This is the main point of this patch. The codepoint space got shortened in Unicode at some point between v3.0 (1999) and v4.0 (2003). The reason why is expressed by the first sentence in the commit msg. The affected functions validate input coming into the subsystem from the user, which makes it a red flag that they do not do so correctly (i.e., according to a generally accepted standard). As they stand, these functions are a potential source of compatibility and security issues. The may not be a bomb, they may be a time bomb.

Note how very old the old parsing algorithm is. I made a quick grep of the kernel source for tell-tale signs of utf8 parsing to see if there's any other place where the old algorithm is still being used. I found none, and I found these which do the 0x10ffff limiting (I didn't check the "noncharacters" handling):

fs/unicode/mkutf8data.c
fs/unicode/utf8-norm.c
fs/udf/unicode.c
fs/nls/nls_base.c (has many users outside fs/)
drivers/tty/vt/keyboard.c

I didn't check, but I have no doubt that Perl implements Unicode correctly as well.

>> 2. "Noncharacters", such as U+FFFE, U+FFFF, are no longer invalid in
>>    Unicode and will be accepted.
> 
> Accepted when?

Currently, the two affected functions mark these codepoints as invalid by substituting them with the placeholder U+FFFD. After the patch, U+FFFE and U+FFFF are treated as ordinary valid codepoints.

Let me point out that I've never seen a utf8 validator where "noncharacters" were treated in a special way. Of course, there're only so many validator implementations that I have seen. Checking for iswprint()-ability is common, but that's something very different. IMHO, the validator in vt.c is not a place to pay any special regard to "noncharacters".

>> Another option was to complete the set of
>>    noncharacters (used to be just those two, now there's more) and preserve
>>    the rejection step. This is indeed what Unicode suggests (v15.1, chap.
>>    23.7) (not requires), but most codepoints are !iswprint(), so selecting
>>    just the noncharacters seemed arbitrary and futile (and unnecessary).
> 
> What is this change going to break with existing systems that were
> thinking these were invalid characters?
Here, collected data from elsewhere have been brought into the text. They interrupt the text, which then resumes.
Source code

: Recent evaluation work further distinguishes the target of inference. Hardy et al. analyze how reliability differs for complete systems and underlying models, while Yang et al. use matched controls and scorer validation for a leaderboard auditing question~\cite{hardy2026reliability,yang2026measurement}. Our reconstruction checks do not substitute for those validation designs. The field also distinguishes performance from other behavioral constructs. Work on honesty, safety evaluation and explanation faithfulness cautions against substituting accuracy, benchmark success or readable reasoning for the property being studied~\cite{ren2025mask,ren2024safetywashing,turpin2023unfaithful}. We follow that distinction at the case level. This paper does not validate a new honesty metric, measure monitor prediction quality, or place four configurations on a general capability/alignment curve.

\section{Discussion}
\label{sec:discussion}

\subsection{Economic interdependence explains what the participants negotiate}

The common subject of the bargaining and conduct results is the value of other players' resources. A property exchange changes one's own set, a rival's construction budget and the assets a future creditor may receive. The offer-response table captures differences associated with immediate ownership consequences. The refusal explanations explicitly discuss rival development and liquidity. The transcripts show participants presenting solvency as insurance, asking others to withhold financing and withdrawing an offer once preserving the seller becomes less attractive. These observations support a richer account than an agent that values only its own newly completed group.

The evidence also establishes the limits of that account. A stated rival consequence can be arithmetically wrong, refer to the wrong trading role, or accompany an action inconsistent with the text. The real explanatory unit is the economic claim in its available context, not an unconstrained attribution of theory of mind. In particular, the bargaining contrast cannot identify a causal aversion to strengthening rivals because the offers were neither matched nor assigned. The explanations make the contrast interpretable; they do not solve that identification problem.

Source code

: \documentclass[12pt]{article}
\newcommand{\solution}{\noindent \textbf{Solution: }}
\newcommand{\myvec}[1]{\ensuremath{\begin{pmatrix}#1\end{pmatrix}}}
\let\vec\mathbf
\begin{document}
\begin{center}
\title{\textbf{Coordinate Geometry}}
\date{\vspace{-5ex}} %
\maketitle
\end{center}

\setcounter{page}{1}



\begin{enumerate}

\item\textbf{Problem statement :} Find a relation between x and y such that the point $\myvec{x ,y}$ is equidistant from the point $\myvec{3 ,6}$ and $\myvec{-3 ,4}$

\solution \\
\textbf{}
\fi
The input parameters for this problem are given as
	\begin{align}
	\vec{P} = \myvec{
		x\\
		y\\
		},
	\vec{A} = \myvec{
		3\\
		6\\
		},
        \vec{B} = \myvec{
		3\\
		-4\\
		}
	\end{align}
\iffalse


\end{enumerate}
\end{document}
This is mostly answered above. I don't work with the kernel in a developer capacity. I found this parsing error by accident while researching some CONFIG options. I'm not qualified to say that this patch won't break anything and it would take me an abhorrent amount of time to verify that to a reasonable degree. I don't write code for kbd or other console-related userspace tools either. I ran the patched kernel for a while, played around with fonts and various TUI utilities. I found no issues. The red flag, which I talked about earlier, was _the_ reason I submitted my patch.

>> On the side:
>> 3. Corrected/improved the doc of the two functions (esp. @rescan).
> 
> Again, a separate commit.  When you have to list the changes out, that
> is a huge hint it needs to be broken up into smaller pieces.

Ok, patch v4 coming up with this removed and I'll take care of it in a subsequent submission. That'll be one truly trivial commit, though.

-rz